To complete the exercise, repeat every record exactly as it stands.

- [DATASET]:

[Start of Attachment]

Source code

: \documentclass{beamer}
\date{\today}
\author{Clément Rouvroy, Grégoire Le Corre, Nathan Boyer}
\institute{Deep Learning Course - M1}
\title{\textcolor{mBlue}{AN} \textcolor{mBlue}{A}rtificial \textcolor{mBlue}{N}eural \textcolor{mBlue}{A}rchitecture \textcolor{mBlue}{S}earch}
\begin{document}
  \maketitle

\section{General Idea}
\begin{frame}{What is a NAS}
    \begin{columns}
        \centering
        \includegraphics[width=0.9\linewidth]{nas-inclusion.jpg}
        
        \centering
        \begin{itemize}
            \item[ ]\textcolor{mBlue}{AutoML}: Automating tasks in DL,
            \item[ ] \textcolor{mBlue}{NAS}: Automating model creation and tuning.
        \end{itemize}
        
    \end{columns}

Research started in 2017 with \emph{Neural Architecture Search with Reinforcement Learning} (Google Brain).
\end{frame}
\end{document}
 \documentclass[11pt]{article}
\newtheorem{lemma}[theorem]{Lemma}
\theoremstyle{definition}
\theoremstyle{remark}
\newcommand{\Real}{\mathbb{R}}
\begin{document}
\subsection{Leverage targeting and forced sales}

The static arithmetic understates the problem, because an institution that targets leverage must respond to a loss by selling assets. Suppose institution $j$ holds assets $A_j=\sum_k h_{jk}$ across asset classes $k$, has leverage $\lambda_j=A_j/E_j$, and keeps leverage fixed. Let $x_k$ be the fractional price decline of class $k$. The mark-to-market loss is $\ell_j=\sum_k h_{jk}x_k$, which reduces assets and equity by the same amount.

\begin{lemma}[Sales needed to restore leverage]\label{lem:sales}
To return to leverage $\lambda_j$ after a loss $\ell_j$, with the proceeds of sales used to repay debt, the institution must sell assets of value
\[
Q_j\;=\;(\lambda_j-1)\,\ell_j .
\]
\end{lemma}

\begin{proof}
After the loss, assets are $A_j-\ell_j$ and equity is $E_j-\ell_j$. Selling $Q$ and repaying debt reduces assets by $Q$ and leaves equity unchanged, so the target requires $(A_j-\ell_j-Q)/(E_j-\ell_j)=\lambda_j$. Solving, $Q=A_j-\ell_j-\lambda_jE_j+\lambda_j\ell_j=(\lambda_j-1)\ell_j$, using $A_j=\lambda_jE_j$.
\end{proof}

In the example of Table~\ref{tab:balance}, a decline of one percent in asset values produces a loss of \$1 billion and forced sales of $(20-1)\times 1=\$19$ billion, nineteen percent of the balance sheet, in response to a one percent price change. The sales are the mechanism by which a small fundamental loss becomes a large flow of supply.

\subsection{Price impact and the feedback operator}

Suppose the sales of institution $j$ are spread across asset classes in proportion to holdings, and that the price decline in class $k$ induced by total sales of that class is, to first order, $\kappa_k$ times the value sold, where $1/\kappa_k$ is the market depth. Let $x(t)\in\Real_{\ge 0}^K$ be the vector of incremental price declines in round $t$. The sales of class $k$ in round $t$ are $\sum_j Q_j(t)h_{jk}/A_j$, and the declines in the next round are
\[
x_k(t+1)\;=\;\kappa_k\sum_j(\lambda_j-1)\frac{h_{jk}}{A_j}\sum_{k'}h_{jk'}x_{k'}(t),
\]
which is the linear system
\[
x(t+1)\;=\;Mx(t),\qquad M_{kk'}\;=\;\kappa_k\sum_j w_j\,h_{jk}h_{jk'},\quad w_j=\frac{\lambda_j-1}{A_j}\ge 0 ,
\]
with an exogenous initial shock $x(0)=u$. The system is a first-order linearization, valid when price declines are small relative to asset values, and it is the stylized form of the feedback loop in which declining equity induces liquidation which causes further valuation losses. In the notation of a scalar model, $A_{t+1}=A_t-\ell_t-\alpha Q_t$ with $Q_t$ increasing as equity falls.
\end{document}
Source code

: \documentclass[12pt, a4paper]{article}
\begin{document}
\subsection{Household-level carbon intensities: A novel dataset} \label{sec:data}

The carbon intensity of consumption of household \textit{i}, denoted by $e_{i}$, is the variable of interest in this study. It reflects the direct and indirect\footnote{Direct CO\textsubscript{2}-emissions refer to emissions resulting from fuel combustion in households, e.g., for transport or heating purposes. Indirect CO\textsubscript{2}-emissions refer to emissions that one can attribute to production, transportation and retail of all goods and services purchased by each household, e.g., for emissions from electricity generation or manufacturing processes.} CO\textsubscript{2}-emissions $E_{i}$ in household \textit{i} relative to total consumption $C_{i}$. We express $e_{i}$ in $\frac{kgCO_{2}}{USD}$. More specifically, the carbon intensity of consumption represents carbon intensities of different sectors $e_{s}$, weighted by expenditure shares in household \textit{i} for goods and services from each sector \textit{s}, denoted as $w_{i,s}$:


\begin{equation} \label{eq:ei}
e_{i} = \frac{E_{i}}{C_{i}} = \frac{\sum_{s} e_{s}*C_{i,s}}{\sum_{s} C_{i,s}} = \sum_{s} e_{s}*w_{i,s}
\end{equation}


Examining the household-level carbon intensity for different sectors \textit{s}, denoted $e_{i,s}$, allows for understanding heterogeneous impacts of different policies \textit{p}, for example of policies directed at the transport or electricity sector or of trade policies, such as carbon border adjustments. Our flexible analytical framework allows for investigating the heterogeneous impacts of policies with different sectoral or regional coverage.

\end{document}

[End of Attachment]

- [TASK OUTPUT]:
Source code

: \documentclass{beamer}
\date{\today}
\author{Clément Rouvroy, Grégoire Le Corre, Nathan Boyer}
\institute{Deep Learning Course - M1}
\title{\textcolor{mBlue}{AN} \textcolor{mBlue}{A}rtificial \textcolor{mBlue}{N}eural \textcolor{mBlue}{A}rchitecture \textcolor{mBlue}{S}earch}
\begin{document}
  \maketitle

\section{General Idea}
\begin{frame}{What is a NAS}
    \begin{columns}
        \centering
        \includegraphics[width=0.9\linewidth]{nas-inclusion.jpg}
        
        \centering
        \begin{itemize}
            \item[ ]\textcolor{mBlue}{AutoML}: Automating tasks in DL,
            \item[ ] \textcolor{mBlue}{NAS}: Automating model creation and tuning.
        \end{itemize}
        
    \end{columns}

Research started in 2017 with \emph{Neural Architecture Search with Reinforcement Learning} (Google Brain).
\end{frame}
\end{document}
 \documentclass[11pt]{article}
\newtheorem{lemma}[theorem]{Lemma}
\theoremstyle{definition}
\theoremstyle{remark}
\newcommand{\Real}{\mathbb{R}}
\begin{document}
\subsection{Leverage targeting and forced sales}

The static arithmetic understates the problem, because an institution that targets leverage must respond to a loss by selling assets. Suppose institution $j$ holds assets $A_j=\sum_k h_{jk}$ across asset classes $k$, has leverage $\lambda_j=A_j/E_j$, and keeps leverage fixed. Let $x_k$ be the fractional price decline of class $k$. The mark-to-market loss is $\ell_j=\sum_k h_{jk}x_k$, which reduces assets and equity by the same amount.

\begin{lemma}[Sales needed to restore leverage]\label{lem:sales}
To return to leverage $\lambda_j$ after a loss $\ell_j$, with the proceeds of sales used to repay debt, the institution must sell assets of value
\[
Q_j\;=\;(\lambda_j-1)\,\ell_j .
\]
\end{lemma}

\begin{proof}
After the loss, assets are $A_j-\ell_j$ and equity is $E_j-\ell_j$. Selling $Q$ and repaying debt reduces assets by $Q$ and leaves equity unchanged, so the target requires $(A_j-\ell_j-Q)/(E_j-\ell_j)=\lambda_j$. Solving, $Q=A_j-\ell_j-\lambda_jE_j+\lambda_j\ell_j=(\lambda_j-1)\ell_j$, using $A_j=\lambda_jE_j$.
\end{proof}

In the example of Table~\ref{tab:balance}, a decline of one percent in asset values produces a loss of \$1 billion and forced sales of $(20-1)\times 1=\$19$ billion, nineteen percent of the balance sheet, in response to a one percent price change. The sales are the mechanism by which a small fundamental loss becomes a large flow of supply.

\subsection{Price impact and the feedback operator}

Suppose the sales of institution $j$ are spread across asset classes in proportion to holdings, and that the price decline in class $k$ induced by total sales of that class is, to first order, $\kappa_k$ times the value sold, where $1/\kappa_k$ is the market depth. Let $x(t)\in\Real_{\ge 0}^K$ be the vector of incremental price declines in round $t$. The sales of class $k$ in round $t$ are $\sum_j Q_j(t)h_{jk}/A_j$, and the declines in the next round are
\[
x_k(t+1)\;=\;\kappa_k\sum_j(\lambda_j-1)\frac{h_{jk}}{A_j}\sum_{k'}h_{jk'}x_{k'}(t),
\]
which is the linear system
\[
x(t+1)\;=\;Mx(t),\qquad M_{kk'}\;=\;\kappa_k\sum_j w_j\,h_{jk}h_{jk'},\quad w_j=\frac{\lambda_j-1}{A_j}\ge 0 ,
\]
with an exogenous initial shock $x(0)=u$. The system is a first-order linearization, valid when price declines are small relative to asset values, and it is the stylized form of the feedback loop in which declining equity induces liquidation which causes further valuation losses. In the notation of a scalar model, $A_{t+1}=A_t-\ell_t-\alpha Q_t$ with $Q_t$ increasing as equity falls.
\end{document}
Source code

: \documentclass[12pt, a4paper]{article}
\begin{document}
\subsection{Household-level carbon intensities: A novel dataset} \label{sec:data}

The carbon intensity of consumption of household \textit{i}, denoted by $e_{i}$, is the variable of interest in this study. It reflects the direct and indirect\footnote{Direct CO\textsubscript{2}-emissions refer to emissions resulting from fuel combustion in households, e.g., for transport or heating purposes. Indirect CO\textsubscript{2}-emissions refer to emissions that one can attribute to production, transportation and retail of all goods and services purchased by each household, e.g., for emissions from electricity generation or manufacturing processes.} CO\textsubscript{2}-emissions $E_{i}$ in household \textit{i} relative to total consumption $C_{i}$. We express $e_{i}$ in $\frac{kgCO_{2}}{USD}$. More specifically, the carbon intensity of consumption represents carbon intensities of different sectors $e_{s}$, weighted by expenditure shares in household \textit{i} for goods and services from each sector \textit{s}, denoted as $w_{i,s}$:


\begin{equation} \label{eq:ei}
e_{i} = \frac{E_{i}}{C_{i}} = \frac{\sum_{s} e_{s}*C_{i,s}}{\sum_{s} C_{i,s}} = \sum_{s} e_{s}*w_{i,s}
\end{equation}


Examining the household-level carbon intensity for different sectors \textit{s}, denoted $e_{i,s}$, allows for understanding heterogeneous impacts of different policies \textit{p}, for example of policies directed at the transport or electricity sector or of trade policies, such as carbon border adjustments. Our flexible analytical framework allows for investigating the heterogeneous impacts of policies with different sectoral or regional coverage.

\end{document}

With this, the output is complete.